Concrètement, l’infraction passera désormais d’une fourchette de 3 à 6 points à une sanction beaucoup plus sévère allant de 5 à 10 points. Une décision qui traduit clairement la volonté des autorités de frapper plus fort contre un comportement devenu l’un des principaux fléaux sur les routes mauriciennes.

Cette annonce va d’ailleurs dans le sens de ce que Week-End évoquait déjà la semaine dernière en analysant les mesures appliquées à La Réunion, où certaines infractions liées au téléphone au volant peuvent entraîner un retrait immédiat du permis de conduire. La comparaison régionale illustre à quel point l’usage du portable au volant est aujourd’hui considéré comme un facteur majeur d’accidents graves et mortels.

Les chiffres préliminaires analysés par la Traffic Management and Road Safety Unit  montrent certes une stabilisation de plusieurs indicateurs de sécurité routière depuis l’introduction du permis à points le 31 janvier 2026. Dans certains cas, une baisse des décès est même observée. Mais les autorités constatent parallèlement que les comportements à risque persistent fortement, notamment l’envoi de SMS, la consultation du téléphone ou encore sa manipulation manuelle pendant la conduite.
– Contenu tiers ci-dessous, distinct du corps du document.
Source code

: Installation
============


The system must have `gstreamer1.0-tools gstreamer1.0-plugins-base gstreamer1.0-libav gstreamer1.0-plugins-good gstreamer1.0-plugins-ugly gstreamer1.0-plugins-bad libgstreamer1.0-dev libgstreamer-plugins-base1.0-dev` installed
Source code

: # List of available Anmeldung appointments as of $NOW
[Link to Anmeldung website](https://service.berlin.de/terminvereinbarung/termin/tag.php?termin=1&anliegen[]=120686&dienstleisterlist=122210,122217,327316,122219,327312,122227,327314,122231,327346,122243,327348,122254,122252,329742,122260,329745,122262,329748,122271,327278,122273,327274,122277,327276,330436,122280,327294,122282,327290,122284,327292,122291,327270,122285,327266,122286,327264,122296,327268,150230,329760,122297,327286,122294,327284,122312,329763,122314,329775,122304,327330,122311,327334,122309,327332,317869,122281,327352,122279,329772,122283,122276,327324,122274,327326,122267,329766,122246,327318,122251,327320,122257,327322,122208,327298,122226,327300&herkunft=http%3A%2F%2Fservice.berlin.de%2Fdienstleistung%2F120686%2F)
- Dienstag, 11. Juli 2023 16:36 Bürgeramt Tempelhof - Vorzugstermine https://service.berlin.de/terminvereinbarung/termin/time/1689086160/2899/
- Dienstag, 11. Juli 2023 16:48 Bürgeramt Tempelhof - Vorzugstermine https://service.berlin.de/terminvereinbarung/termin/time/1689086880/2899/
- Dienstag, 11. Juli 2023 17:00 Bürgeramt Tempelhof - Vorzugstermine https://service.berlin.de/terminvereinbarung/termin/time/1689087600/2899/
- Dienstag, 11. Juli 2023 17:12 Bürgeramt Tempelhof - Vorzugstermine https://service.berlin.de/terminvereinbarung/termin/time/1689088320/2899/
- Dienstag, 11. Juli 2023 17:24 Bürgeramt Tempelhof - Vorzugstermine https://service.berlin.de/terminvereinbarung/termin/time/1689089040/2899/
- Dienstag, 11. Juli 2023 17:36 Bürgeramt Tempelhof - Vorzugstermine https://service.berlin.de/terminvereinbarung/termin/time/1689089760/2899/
Le durcissement annoncé apparaît donc comme une initiative logique et nécessaire du ministre et du gouvernement. Car malgré les campagnes de prévention menées depuis plusieurs années, beaucoup d’automobilistes continuent à sous-estimer le danger du téléphone au volant. Quelques secondes d’inattention suffisent pourtant pour provoquer un drame.

Mais au-delà du texte de loi, tout dépendra désormais de l’application réelle sur le terrain. La crédibilité du système passera inévitablement par une présence policière visible, des contrôles réguliers et une véritable rigueur dans les sanctions. Sans vigilance constante, le risque existe que la mesure perde rapidement son effet dissuasif.

L’autre enjeu sera celui de la pédagogie. Une vaste campagne d’explication et de sensibilisation devra accompagner ce durcissement afin que les automobilistes comprennent qu’il ne s’agit pas simplement d’une nouvelle sanction administrative, mais bien d’une question de sécurité publique. Le gouvernement semble d’ailleurs vouloir aller dans cette direction avec les activités prévues dans le cadre de la Semaine mondiale de la sécurité routière des Nations unies et les opérations conjointes annoncées entre la police et la Traffic Management and Road Safety Unit.

Car au final, derrière chaque statistique routière, il y a surtout des vies humaines qui peuvent être sauvées.